PubMed 16426073
Referenced in: none
Automatically associated channels: Kv11.1
Title: Development and evaluation of an in silico model for hERG binding.
Authors: Minghu Song, Matthew Clark
Journal, date & volume: , 2006 Jan-Feb , 46, 392-400
PubMed link: http://www.ncbi.nlm.nih.gov/pubmed/16426073
Abstract
It has been recognized that drug-induced QT prolongation is related to blockage of the human ether-a-go-go-related gene (hERG) ion channel. Therefore, it is prudent to evaluate the hERG binding of active compounds in early stages of drug discovery. In silico approaches provide an economic and quick method to screen for potential hERG liability. A diverse set of 90 compounds with hERG IC(50) inhibition data was collected from literature references. Fragment-based QSAR descriptors and three different statistical methods, support vector regression, partial least squares, and random forests, were employed to construct QSAR models for hERG binding affinity.
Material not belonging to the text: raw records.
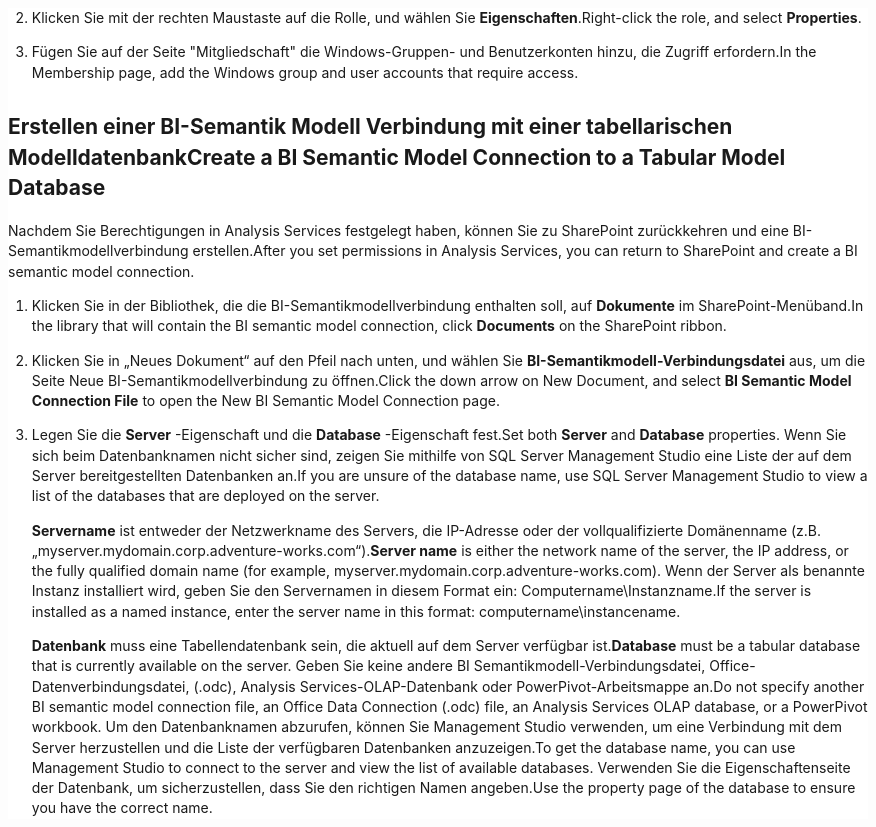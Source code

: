 2.  <span data-ttu-id="5382d-161">Klicken Sie mit der rechten Maustaste auf die Rolle, und wählen Sie **Eigenschaften**.</span><span class="sxs-lookup"><span data-stu-id="5382d-161">Right-click the role, and select **Properties**.</span></span>  
  
3.  <span data-ttu-id="5382d-162">Fügen Sie auf der Seite "Mitgliedschaft" die Windows-Gruppen- und Benutzerkonten hinzu, die Zugriff erfordern.</span><span class="sxs-lookup"><span data-stu-id="5382d-162">In the Membership page, add the Windows group and user accounts that require access.</span></span>  
  
##  <a name="create-a-bi-semantic-model-connection-to-a-tabular-model-database"></a><a name="bkmk_connect"></a><span data-ttu-id="5382d-163">Erstellen einer BI-Semantik Modell Verbindung mit einer tabellarischen Modelldatenbank</span><span class="sxs-lookup"><span data-stu-id="5382d-163">Create a BI Semantic Model Connection to a Tabular Model Database</span></span>  
 <span data-ttu-id="5382d-164">Nachdem Sie Berechtigungen in Analysis Services festgelegt haben, können Sie zu SharePoint zurückkehren und eine BI-Semantikmodellverbindung erstellen.</span><span class="sxs-lookup"><span data-stu-id="5382d-164">After you set permissions in Analysis Services, you can return to SharePoint and create a BI semantic model connection.</span></span>  
  
1.  <span data-ttu-id="5382d-165">Klicken Sie in der Bibliothek, die die BI-Semantikmodellverbindung enthalten soll, auf **Dokumente** im SharePoint-Menüband.</span><span class="sxs-lookup"><span data-stu-id="5382d-165">In the library that will contain the BI semantic model connection, click **Documents** on the SharePoint ribbon.</span></span>  
  
2.  <span data-ttu-id="5382d-166">Klicken Sie in „Neues Dokument“ auf den Pfeil nach unten, und wählen Sie **BI-Semantikmodell-Verbindungsdatei** aus, um die Seite Neue BI-Semantikmodellverbindung zu öffnen.</span><span class="sxs-lookup"><span data-stu-id="5382d-166">Click the down arrow on New Document, and select **BI Semantic Model Connection File** to open the New BI Semantic Model Connection page.</span></span>  
  
3.  <span data-ttu-id="5382d-167">Legen Sie die **Server** -Eigenschaft und die **Database** -Eigenschaft fest.</span><span class="sxs-lookup"><span data-stu-id="5382d-167">Set both **Server** and **Database** properties.</span></span> <span data-ttu-id="5382d-168">Wenn Sie sich beim Datenbanknamen nicht sicher sind, zeigen Sie mithilfe von SQL Server Management Studio eine Liste der auf dem Server bereitgestellten Datenbanken an.</span><span class="sxs-lookup"><span data-stu-id="5382d-168">If you are unsure of the database name, use SQL Server Management Studio to view a list of the databases that are deployed on the server.</span></span>  
  
     <span data-ttu-id="5382d-169">**Servername** ist entweder der Netzwerkname des Servers, die IP-Adresse oder der vollqualifizierte Domänenname (z.B. „myserver.mydomain.corp.adventure-works.com“).</span><span class="sxs-lookup"><span data-stu-id="5382d-169">**Server name** is either the network name of the server, the IP address, or the fully qualified domain name (for example, myserver.mydomain.corp.adventure-works.com).</span></span> <span data-ttu-id="5382d-170">Wenn der Server als benannte Instanz installiert wird, geben Sie den Servernamen in diesem Format ein: Computername\Instanzname.</span><span class="sxs-lookup"><span data-stu-id="5382d-170">If the server is installed as a named instance, enter the server name in this format: computername\instancename.</span></span>  
  
     <span data-ttu-id="5382d-171">**Datenbank** muss eine Tabellendatenbank sein, die aktuell auf dem Server verfügbar ist.</span><span class="sxs-lookup"><span data-stu-id="5382d-171">**Database** must be a tabular database that is currently available on the server.</span></span> <span data-ttu-id="5382d-172">Geben Sie keine andere BI Semantikmodell-Verbindungsdatei, Office-Datenverbindungsdatei, (.odc), Analysis Services-OLAP-Datenbank oder PowerPivot-Arbeitsmappe an.</span><span class="sxs-lookup"><span data-stu-id="5382d-172">Do not specify another BI semantic model connection file, an Office Data Connection (.odc) file, an Analysis Services OLAP database, or a PowerPivot workbook.</span></span> <span data-ttu-id="5382d-173">Um den Datenbanknamen abzurufen, können Sie Management Studio verwenden, um eine Verbindung mit dem Server herzustellen und die Liste der verfügbaren Datenbanken anzuzeigen.</span><span class="sxs-lookup"><span data-stu-id="5382d-173">To get the database name, you can use Management Studio to connect to the server and view the list of available databases.</span></span> <span data-ttu-id="5382d-174">Verwenden Sie die Eigenschaftenseite der Datenbank, um sicherzustellen, dass Sie den richtigen Namen angeben.</span><span class="sxs-lookup"><span data-stu-id="5382d-174">Use the property page of the database to ensure you have the correct name.</span></span>  
  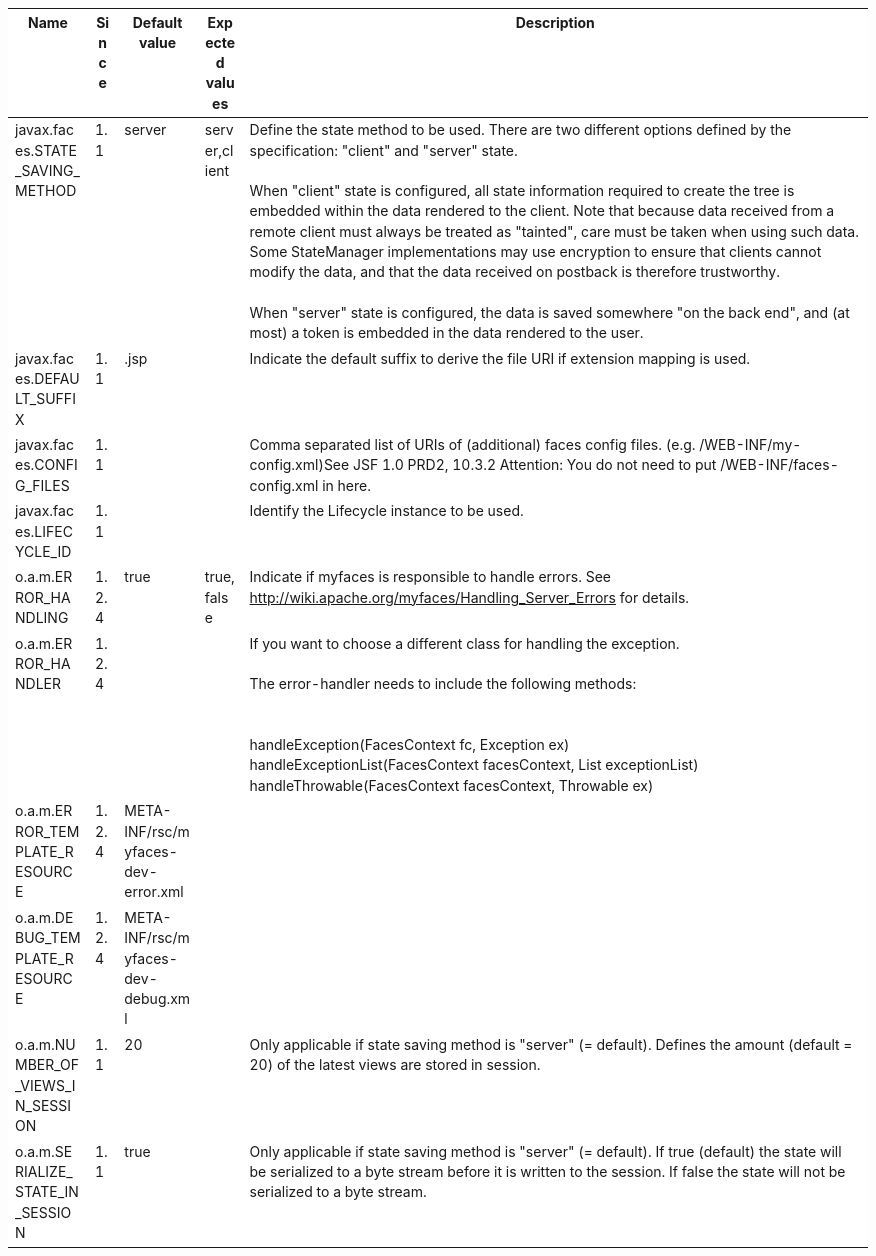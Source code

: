 | Name | Since | Default value | Expected values | Description |
| ---- | ---- | ---- | ---- | ---- | 
| javax.faces.STATE_SAVING_METHOD            | 1.1  |server                             | server,client |  Define the state method to be used. There are two different options defined by the specification: "client" and "server" state. <br><br> When "client" state is configured, all state information required to create the tree is embedded within the data rendered to the client. Note that because data received from a remote client must always be treated as "tainted", care must be taken when using such data. Some StateManager implementations may use encryption to ensure that clients cannot modify the data, and that the data received on postback is therefore trustworthy. <br><br> When "server" state is configured, the data is saved somewhere "on the back end", and (at most) a token is embedded in the data rendered to the user. |
| javax.faces.DEFAULT_SUFFIX                 | 1.1  |.jsp                               |               |  Indicate the default suffix to derive the file URI if extension mapping is used.                                                                                                                                                                                                                                                                                                                                                                 |
| javax.faces.CONFIG_FILES                   | 1.1  |                                   |               |  Comma separated list of URIs of (additional) faces config files. (e.g. /WEB-INF/my-config.xml)See JSF 1.0 PRD2, 10.3.2 Attention: You do not need to put /WEB-INF/faces-config.xml in here.                                                                                                                                                                                                                                                      |
| javax.faces.LIFECYCLE_ID                   | 1.1  |                                   |               |  Identify the Lifecycle instance to be used.                                                                                                                                                                                                                                                                                                                                                                                                      |
| o.a.m.ERROR_HANDLING          | 1.2.4| true                               | true,false     | Indicate if myfaces is responsible to handle errors. See http://wiki.apache.org/myfaces/Handling_Server_Errors for details.                                                                                                                                                                                                                                                                                                                      |
| o.a.m.ERROR_HANDLER           | 1.2.4|                                    |                | If you want to choose a different class for handling the exception. <br><br> The error-handler needs to include the following methods: <br><br><br>handleException(FacesContext fc, Exception ex) <br>handleExceptionList(FacesContext facesContext, List exceptionList)<br>handleThrowable(FacesContext facesContext, Throwable ex) |
| o.a.m.ERROR_TEMPLATE_RESOURCE | 1.2.4| META-INF/rsc/myfaces-dev-error.xml |                |                                                                                                                                                                                                                                                                                                                                                                                                                                                  |
| o.a.m.DEBUG_TEMPLATE_RESOURCE | 1.2.4| META-INF/rsc/myfaces-dev-debug.xml |                |                                                                                                                                                                                                                                                                                                                                                                                                                                                  |
| o.a.m.NUMBER_OF_VIEWS_IN_SESSION           | 1.1           |20                                                        |                                           |  Only applicable if state saving method is "server" (= default). Defines the amount (default = 20) of the latest views are stored in session.                                                                                                                                                                                                                                                                                                                                                                           |
| o.a.m.SERIALIZE_STATE_IN_SESSION           | 1.1           |true                                                      |                                           |  Only applicable if state saving method is "server" (= default). If true (default) the state will be serialized to a byte stream before it is written to the session. If false the state will not be serialized to a byte stream.                                                                                                                                                                                                                                                                                       |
Important fragment descriptors relevant to hERG binding affinity were identified through an efficient feature selection method based on sparse linear support vector regression. The support vector regression predictive model built upon selected fragment descriptors outperforms the other two statistical methods in this study, resulting in an r(2) of 0.912 and 0.848 for the training and testing data sets, respectively. The support vector regression model was applied to predict hERG binding affinities of 20 in-house compounds belonging to three different series. The model predicted the relative binding affinity well for two out of three compound series. The hierarchical clustering and dendrogram results show that the compound series with the best prediction has much higher structural similarity and more neighbors of training compounds than the other two compound series, demonstrating the predictive scope of the model. The combination of a QSAR model and postprocessing analysis, such as clustering and visualization, provides a way to assess the confidence level of QSAR prediction results on the basis of similarity to the training set.